> **TASK BRIEF**: All pictures must be left out as you transcribe the lines from the first line of the data to the line containing "# 👩‍💻 About Me", both included.

───

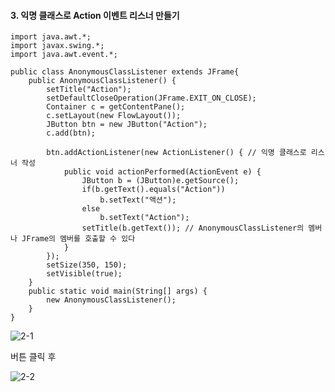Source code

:#### 3. 익명 클래스로 Action 이벤트 리스너 만들기

```
import java.awt.*;
import javax.swing.*;
import java.awt.event.*;

public class AnonymousClassListener extends JFrame{
	public AnonymousClassListener() {
		setTitle("Action");
		setDefaultCloseOperation(JFrame.EXIT_ON_CLOSE);
		Container c = getContentPane();
		c.setLayout(new FlowLayout());
		JButton btn = new JButton("Action");
		c.add(btn);
		
		btn.addActionListener(new ActionListener() { // 익명 클래스로 리스너 작성
			public void actionPerformed(ActionEvent e) {
				JButton b = (JButton)e.getSource();
				if(b.getText().equals("Action"))
					b.setText("액션");
				else
					b.setText("Action");
				setTitle(b.getText()); // AnonymousClassListener의 멤버나 JFrame의 멤버를 호출할 수 있다
			}
		});
		setSize(350, 150);
		setVisible(true);
	}
	public static void main(String[] args) {
		new AnonymousClassListener();
	}
}
```

![2-1](https://user-images.githubusercontent.com/66901172/91941463-3a467600-ed34-11ea-80cd-d72ed2a599b4.PNG)

버튼 클릭 후

![2-2](https://user-images.githubusercontent.com/66901172/91941464-3adf0c80-ed34-11ea-83e7-01fffc827f75.PNG)
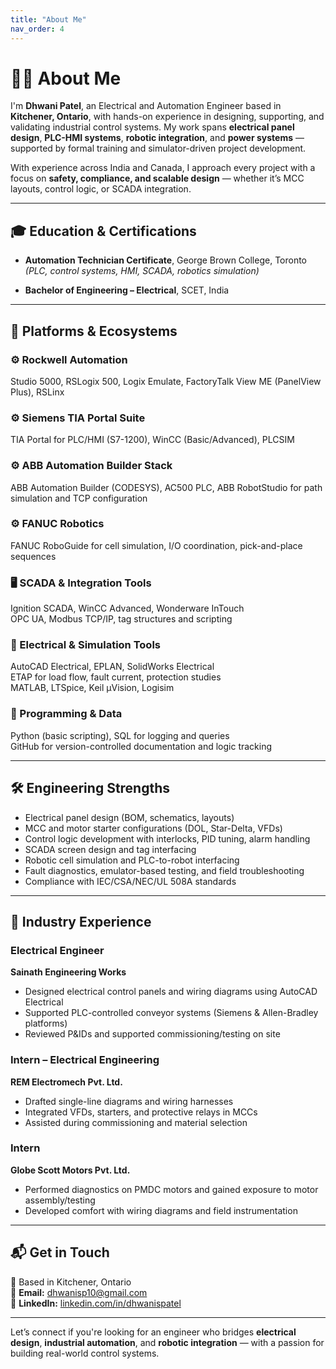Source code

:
 ```yaml
---
title: "About Me"
nav_order: 4
---
```


# 👩‍💻 About Me

I'm **Dhwani Patel**, an Electrical and Automation Engineer based in **Kitchener, Ontario**, with hands-on experience in designing, supporting, and validating industrial control systems. My work spans **electrical panel design**, **PLC-HMI systems**, **robotic integration**, and **power systems** — supported by formal training and simulator-driven project development.

With experience across India and Canada, I approach every project with a focus on **safety, compliance, and scalable design** — whether it’s MCC layouts, control logic, or SCADA integration.

---

## 🎓 Education & Certifications

- **Automation Technician Certificate**, George Brown College, Toronto  
  *(PLC, control systems, HMI, SCADA, robotics simulation)*

- **Bachelor of Engineering – Electrical**, SCET, India

---

## 🧩 Platforms & Ecosystems

### ⚙️ Rockwell Automation  
Studio 5000, RSLogix 500, Logix Emulate, FactoryTalk View ME (PanelView Plus), RSLinx

### ⚙️ Siemens TIA Portal Suite  
TIA Portal for PLC/HMI (S7-1200), WinCC (Basic/Advanced), PLCSIM

### ⚙️ ABB Automation Builder Stack  
ABB Automation Builder (CODESYS), AC500 PLC, ABB RobotStudio for path simulation and TCP configuration

### ⚙️ FANUC Robotics  
FANUC RoboGuide for cell simulation, I/O coordination, pick-and-place sequences

### 🖥️ SCADA & Integration Tools  
Ignition SCADA, WinCC Advanced, Wonderware InTouch  
OPC UA, Modbus TCP/IP, tag structures and scripting

### 🔌 Electrical & Simulation Tools  
AutoCAD Electrical, EPLAN, SolidWorks Electrical  
ETAP for load flow, fault current, protection studies  
MATLAB, LTSpice, Keil µVision, Logisim

### 🧪 Programming & Data  
Python (basic scripting), SQL for logging and queries  
GitHub for version-controlled documentation and logic tracking

---

## 🛠 Engineering Strengths

- Electrical panel design (BOM, schematics, layouts)  
- MCC and motor starter configurations (DOL, Star-Delta, VFDs)  
- Control logic development with interlocks, PID tuning, alarm handling  
- SCADA screen design and tag interfacing  
- Robotic cell simulation and PLC-to-robot interfacing  
- Fault diagnostics, emulator-based testing, and field troubleshooting  
- Compliance with IEC/CSA/NEC/UL 508A standards

---

## 💼 Industry Experience

### Electrical Engineer  
**Sainath Engineering Works**
- Designed electrical control panels and wiring diagrams using AutoCAD Electrical  
- Supported PLC-controlled conveyor systems (Siemens & Allen-Bradley platforms)  
- Reviewed P&IDs and supported commissioning/testing on site

### Intern – Electrical Engineering  
**REM Electromech Pvt. Ltd.**
- Drafted single-line diagrams and wiring harnesses  
- Integrated VFDs, starters, and protective relays in MCCs  
- Assisted during commissioning and material selection

### Intern  
**Globe Scott Motors Pvt. Ltd.**
- Performed diagnostics on PMDC motors and gained exposure to motor assembly/testing  
- Developed comfort with wiring diagrams and field instrumentation

---

## 📬 Get in Touch

📍 Based in Kitchener, Ontario  
📧 **Email:** [dhwanisp10@gmail.com](mailto:dhwanisp10@gmail.com)  
🔗 **LinkedIn:** [linkedin.com/in/dhwanispatel](https://www.linkedin.com/in/dhwanispatel)

---

Let’s connect if you're looking for an engineer who bridges **electrical design**, **industrial automation**, and **robotic integration** — with a passion for building real-world control systems.
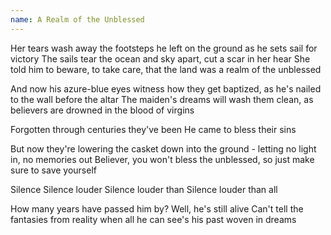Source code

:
 ```yaml
---
name: A Realm of the Unblessed
---
```


Her tears wash away
the footsteps he left on the ground
as he sets sail for victory
The sails tear the ocean and sky apart,
cut a scar in her hear
She told him to beware, to take care,
that the land was a realm of the unblessed

And now his azure-blue eyes
witness how they get baptized,
as he's nailed to the wall
before the altar
The maiden's dreams
will wash them clean,
as believers are drowned
in the blood of virgins

Forgotten through centuries they've been
He came to bless their sins

But now they're lowering the casket
down into the ground -
letting no light in,
no memories out
Believer, you won't bless the unblessed,
so just make sure to save yourself

Silence
Silence louder
Silence louder than
Silence louder than all

How many years have passed him by?
Well, he's still alive
Can't tell the fantasies from reality
when all he can see's
his past woven in dreams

───

> **YOUR SOLUTION**:
Source code

:#### 3. 익명 클래스로 Action 이벤트 리스너 만들기

```
import java.awt.*;
import javax.swing.*;
import java.awt.event.*;

public class AnonymousClassListener extends JFrame{
	public AnonymousClassListener() {
		setTitle("Action");
		setDefaultCloseOperation(JFrame.EXIT_ON_CLOSE);
		Container c = getContentPane();
		c.setLayout(new FlowLayout());
		JButton btn = new JButton("Action");
		c.add(btn);
		
		btn.addActionListener(new ActionListener() { // 익명 클래스로 리스너 작성
			public void actionPerformed(ActionEvent e) {
				JButton b = (JButton)e.getSource();
				if(b.getText().equals("Action"))
					b.setText("액션");
				else
					b.setText("Action");
				setTitle(b.getText()); // AnonymousClassListener의 멤버나 JFrame의 멤버를 호출할 수 있다
			}
		});
		setSize(350, 150);
		setVisible(true);
	}
	public static void main(String[] args) {
		new AnonymousClassListener();
	}
}
```

![2-1](https://user-images.githubusercontent.com/66901172/91941463-3a467600-ed34-11ea-80cd-d72ed2a599b4.PNG)

버튼 클릭 후

![2-2](https://user-images.githubusercontent.com/66901172/91941464-3adf0c80-ed34-11ea-83e7-01fffc827f75.PNG)
Source code

:
 ```yaml
---
title: "About Me"
nav_order: 4
---
```


# 👩‍💻 About Me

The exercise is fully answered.